Bir örnek olması bakımından Doha’da halihazırda sürmekte olan Birleşmiş Milletler İklim Değişikliği Çerçeve Sözleşmesi 18. Taraflar Toplantısı’ndaki durumumuza bakalım.
Enerji ve Tabii Kaynaklar Bakanı
Taner Yıldız’ın Erbil’e petrole yola çıkarken Kayseri’de mantıya razı olduğu gün, Greenpeace Türkiye web sayfasında Türkiye’nin bu toplantıdaki pozisyonunu şöyle aktarıyordu:
* * *
“Sözleşmenin EK 1’inde yer alan ancak herhangi bir yükümlülüğe sahip olmayan Türkiye, 2008 yılında Kyoto Protokolü’ne taraf olmuştu. Bu taraf olma durumu, Türkiye üzerine 2012 yılına kadar herhangi bir ek yükümlülük getirmedi.
Bugün gelinen noktada, küresel kömür yatırımlarında dünyada 4. olan ve fosil yakıtlara bağımlılığını giderek artıran Türkiye, Kyoto protokolü ikinci yükümlülük döneminde de salım azaltım hedefi belirlemiyor.
Enerji Bakanlığı 2012’yi kömür yılı ilan etmişti. Türkiye’nin 1990 yılında kişi başına 3.3 ton olan salımları, 2010 yılında 5.5 tona çıktı.

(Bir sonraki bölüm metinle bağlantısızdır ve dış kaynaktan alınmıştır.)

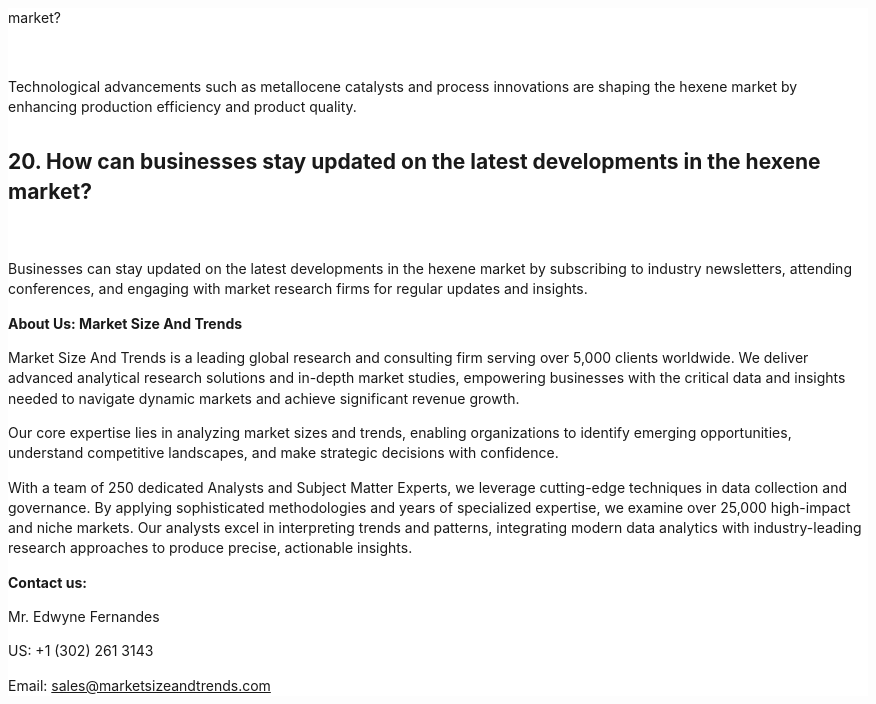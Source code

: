 market?</h2><p>&nbsp;</p><p>Technological advancements such as metallocene catalysts and process innovations are shaping the hexene market by enhancing production efficiency and product quality.</p><h2>20. How can businesses stay updated on the latest developments in the hexene market?</h2><p>&nbsp;</p><p>Businesses can stay updated on the latest developments in the hexene market by subscribing to industry newsletters, attending conferences, and engaging with market research firms for regular updates and insights.</p></body></html></p><p><strong>About Us:&nbsp;Market Size And Trends</strong></p><p>Market Size And Trends&nbsp;is a leading global research and consulting firm serving over 5,000 clients worldwide. We deliver advanced analytical research solutions and in-depth market studies, empowering businesses with the critical data and insights needed to navigate dynamic markets and achieve significant revenue growth.</p><p>Our core expertise lies in analyzing market sizes and trends, enabling organizations to identify emerging opportunities, understand competitive landscapes, and make strategic decisions with confidence.</p><p>With a team of 250 dedicated Analysts and Subject Matter Experts, we leverage cutting-edge techniques in data collection and governance. By applying sophisticated methodologies and years of specialized expertise, we examine over 25,000 high-impact and niche markets. Our analysts excel in interpreting trends and patterns, integrating modern data analytics with industry-leading research approaches to produce precise, actionable insights.</p><p><strong>Contact us:</strong></p><p>Mr. Edwyne Fernandes</p><p>US: +1 (302) 261 3143</p><p>Email: <a href="mailto:sales@marketsizeandtrends.com">sales@marketsizeandtrends.com</a>&nbsp;</p>
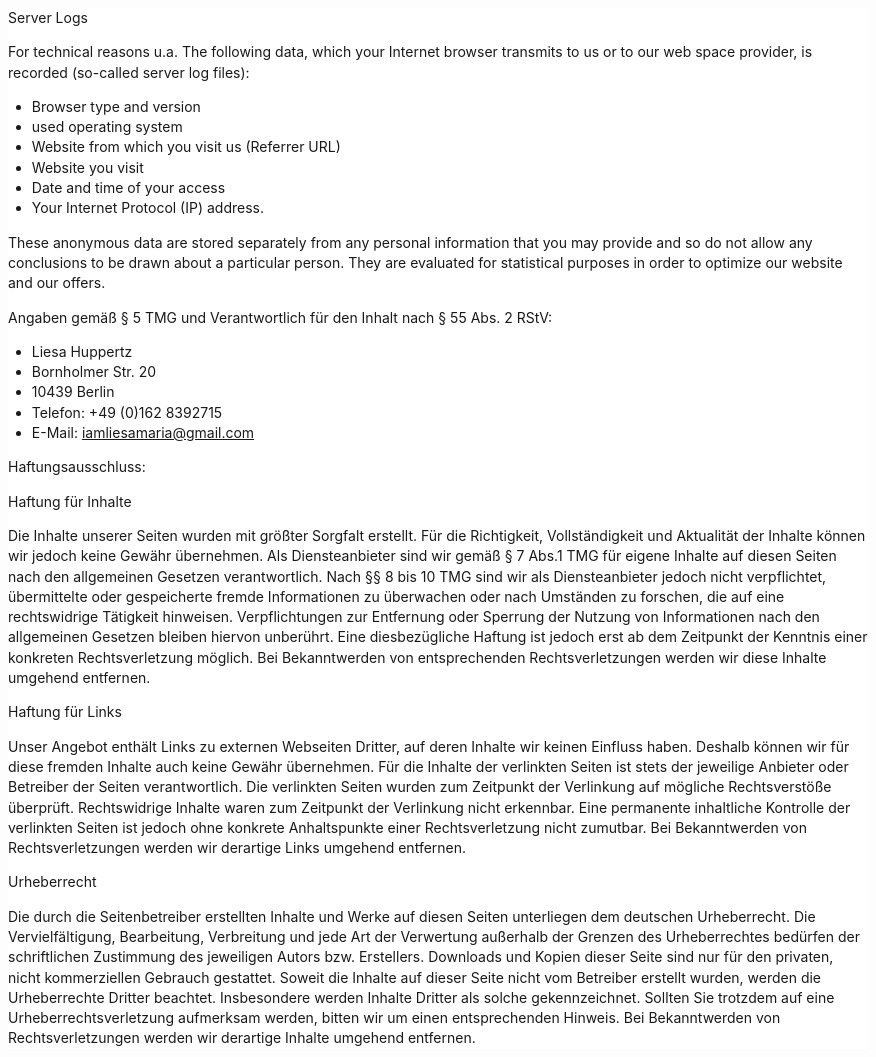 <Subtitle>Server Logs</Subtitle>

For technical reasons u.a. The following data, which your Internet browser transmits to us or to our web space provider, is recorded (so-called server log files):

* Browser type and version
* used operating system
* Website from which you visit us (Referrer URL)
* Website you visit
* Date and time of your access
* Your Internet Protocol (IP) address.

These anonymous data are stored separately from any personal information that you may provide and so do not allow any conclusions to be drawn about a particular person. They are evaluated for statistical purposes in order to optimize our website and our offers.

<Title>Impressum und Datenschutz-erklärung (German)</Title>

<Subtitle>Angaben gemäß § 5 TMG und Verantwortlich für den Inhalt nach § 55 Abs. 2 RStV:</Subtitle>

* Liesa Huppertz
* Bornholmer Str. 20
* 10439 Berlin
* Telefon: +49 (0)162 8392715
* E-Mail: iamliesamaria@gmail.com

<Subtitle>Haftungsausschluss:</Subtitle>

<Subtitle>Haftung für Inhalte</Subtitle>

Die Inhalte unserer Seiten wurden mit größter Sorgfalt erstellt. Für die Richtigkeit, Vollständigkeit und Aktualität der Inhalte können wir jedoch keine Gewähr übernehmen. Als Diensteanbieter sind wir gemäß § 7 Abs.1 TMG für eigene Inhalte auf diesen Seiten nach den allgemeinen Gesetzen verantwortlich. Nach §§ 8 bis 10 TMG sind wir als Diensteanbieter jedoch nicht verpflichtet, übermittelte oder gespeicherte fremde Informationen zu überwachen oder nach Umständen zu forschen, die auf eine rechtswidrige Tätigkeit hinweisen. Verpflichtungen zur Entfernung oder Sperrung der Nutzung von Informationen nach den allgemeinen Gesetzen bleiben hiervon unberührt. Eine diesbezügliche Haftung ist jedoch erst ab dem Zeitpunkt der Kenntnis einer konkreten Rechtsverletzung möglich. Bei Bekanntwerden von entsprechenden Rechtsverletzungen werden wir diese Inhalte umgehend entfernen.

<Subtitle>Haftung für Links</Subtitle>

Unser Angebot enthält Links zu externen Webseiten Dritter, auf deren Inhalte wir keinen Einfluss haben. Deshalb können wir für diese fremden Inhalte auch keine Gewähr übernehmen. Für die Inhalte der verlinkten Seiten ist stets der jeweilige Anbieter oder Betreiber der Seiten verantwortlich. Die verlinkten Seiten wurden zum Zeitpunkt der Verlinkung auf mögliche Rechtsverstöße überprüft. Rechtswidrige Inhalte waren zum Zeitpunkt der Verlinkung nicht erkennbar. Eine permanente inhaltliche Kontrolle der verlinkten Seiten ist jedoch ohne konkrete Anhaltspunkte einer Rechtsverletzung nicht zumutbar. Bei Bekanntwerden von Rechtsverletzungen werden wir derartige Links umgehend entfernen.

<Subtitle>Urheberrecht</Subtitle>

Die durch die Seitenbetreiber erstellten Inhalte und Werke auf diesen Seiten unterliegen dem deutschen Urheberrecht. Die Vervielfältigung, Bearbeitung, Verbreitung und jede Art der Verwertung außerhalb der Grenzen des Urheberrechtes bedürfen der schriftlichen Zustimmung des jeweiligen Autors bzw. Erstellers. Downloads und Kopien dieser Seite sind nur für den privaten, nicht kommerziellen Gebrauch gestattet. Soweit die Inhalte auf dieser Seite nicht vom Betreiber erstellt wurden, werden die Urheberrechte Dritter beachtet. Insbesondere werden Inhalte Dritter als solche gekennzeichnet. Sollten Sie trotzdem auf eine Urheberrechtsverletzung aufmerksam werden, bitten wir um einen entsprechenden Hinweis. Bei Bekanntwerden von Rechtsverletzungen werden wir derartige Inhalte umgehend entfernen.
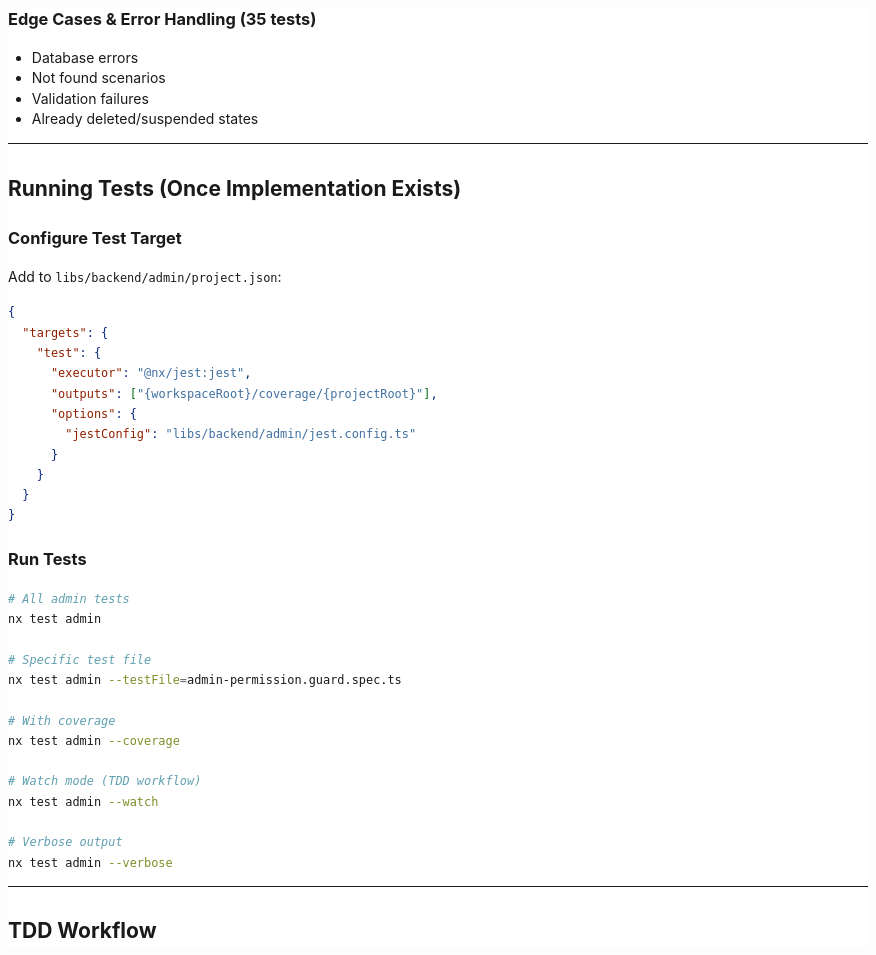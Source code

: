 ### Edge Cases & Error Handling (35 tests)

- Database errors
- Not found scenarios
- Validation failures
- Already deleted/suspended states

---

## Running Tests (Once Implementation Exists)

### Configure Test Target

Add to `libs/backend/admin/project.json`:

```json
{
  "targets": {
    "test": {
      "executor": "@nx/jest:jest",
      "outputs": ["{workspaceRoot}/coverage/{projectRoot}"],
      "options": {
        "jestConfig": "libs/backend/admin/jest.config.ts"
      }
    }
  }
}
```

### Run Tests

```bash
# All admin tests
nx test admin

# Specific test file
nx test admin --testFile=admin-permission.guard.spec.ts

# With coverage
nx test admin --coverage

# Watch mode (TDD workflow)
nx test admin --watch

# Verbose output
nx test admin --verbose
```

---

## TDD Workflow
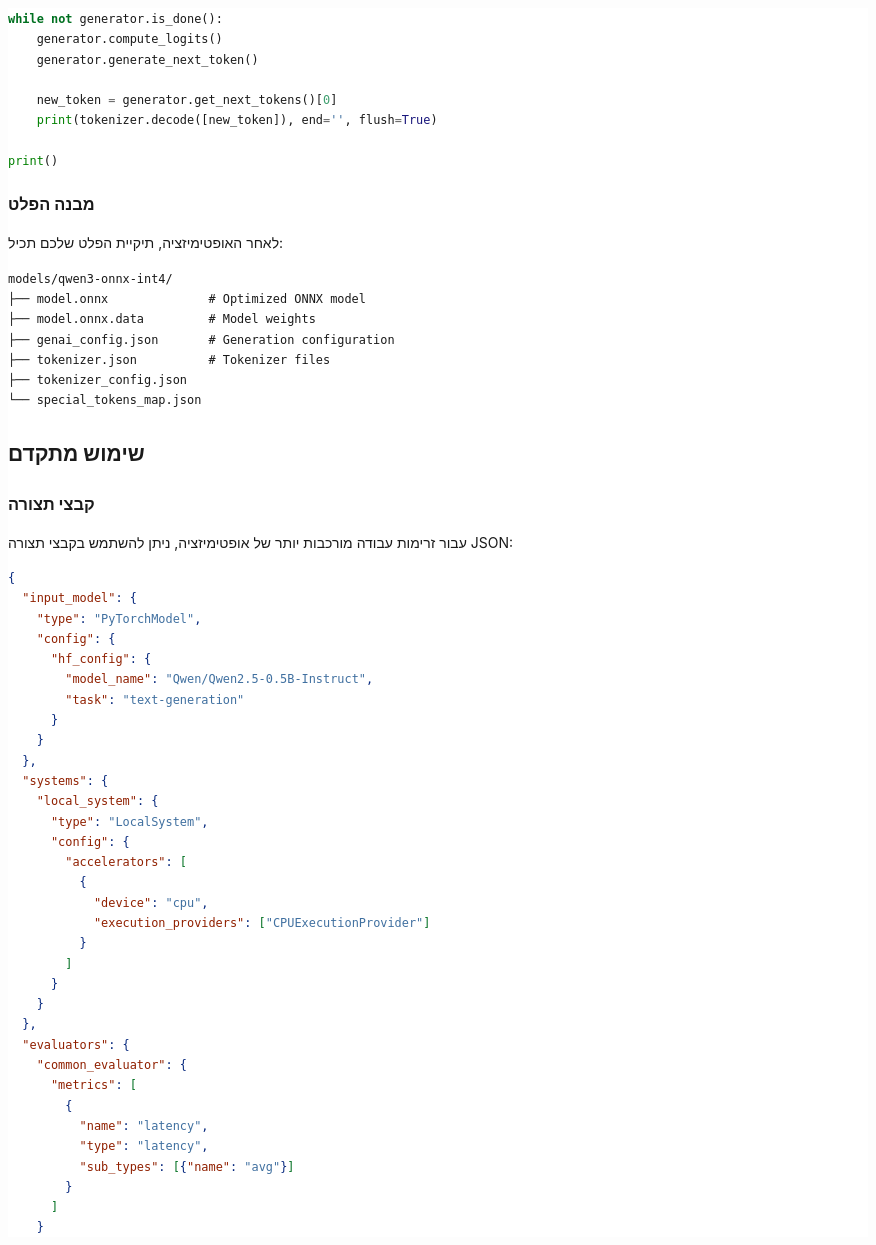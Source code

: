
 ```python
while not generator.is_done():
    generator.compute_logits()
    generator.generate_next_token()
    
    new_token = generator.get_next_tokens()[0]
    print(tokenizer.decode([new_token]), end='', flush=True)

print()
```
  
### מבנה הפלט

לאחר האופטימיזציה, תיקיית הפלט שלכם תכיל:

```
models/qwen3-onnx-int4/
├── model.onnx              # Optimized ONNX model
├── model.onnx.data         # Model weights
├── genai_config.json       # Generation configuration
├── tokenizer.json          # Tokenizer files
├── tokenizer_config.json
└── special_tokens_map.json
```
  

## שימוש מתקדם

### קבצי תצורה

עבור זרימות עבודה מורכבות יותר של אופטימיזציה, ניתן להשתמש בקבצי תצורה JSON:

```json
{
  "input_model": {
    "type": "PyTorchModel",
    "config": {
      "hf_config": {
        "model_name": "Qwen/Qwen2.5-0.5B-Instruct",
        "task": "text-generation"
      }
    }
  },
  "systems": {
    "local_system": {
      "type": "LocalSystem",
      "config": {
        "accelerators": [
          {
            "device": "cpu",
            "execution_providers": ["CPUExecutionProvider"]
          }
        ]
      }
    }
  },
  "evaluators": {
    "common_evaluator": {
      "metrics": [
        {
          "name": "latency",
          "type": "latency",
          "sub_types": [{"name": "avg"}]
        }
      ]
    }
```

Türkiye’nin 2023 enerji vizyonu stratejisi ile bu rakam 2 katına çıkabilir.
Türkiye rüzgâr kapasitesinin sadece yüzde 10’unu kullanıyor.
Güneş enerjisinde ise durum daha da olumsuz. Güneş yatırımları 600 MW ile sınırlanıyor. Oysa Türkiye’nin rüzgâr ve güneş potansiyeli, fosil yakıtlara olan bağımlılığı sona erdirmeye yetecek seviyede.
Buna eklenecek enerji verimliliği politikaları ile Türkiye temiz enerjiye dayalı ve enerjide bağımsız bir ülke haline gelebilir. Aksi halde, hem iklim değişikliğinden etkilenecek hem de iklim değişikliğine sebep olmaya devam edeceğiz.
Türkiye bugün enerji teknolojisini yurtdışından sağlıyor. Buna yakıt maliyetleri de eklendiğinde, enerji politikalarının sürdürülemez olduğu açıkça görülüyor. Bu politikaların çevre ve insan sağlığına olan maliyetleri ise söz konusu bile olmuyor.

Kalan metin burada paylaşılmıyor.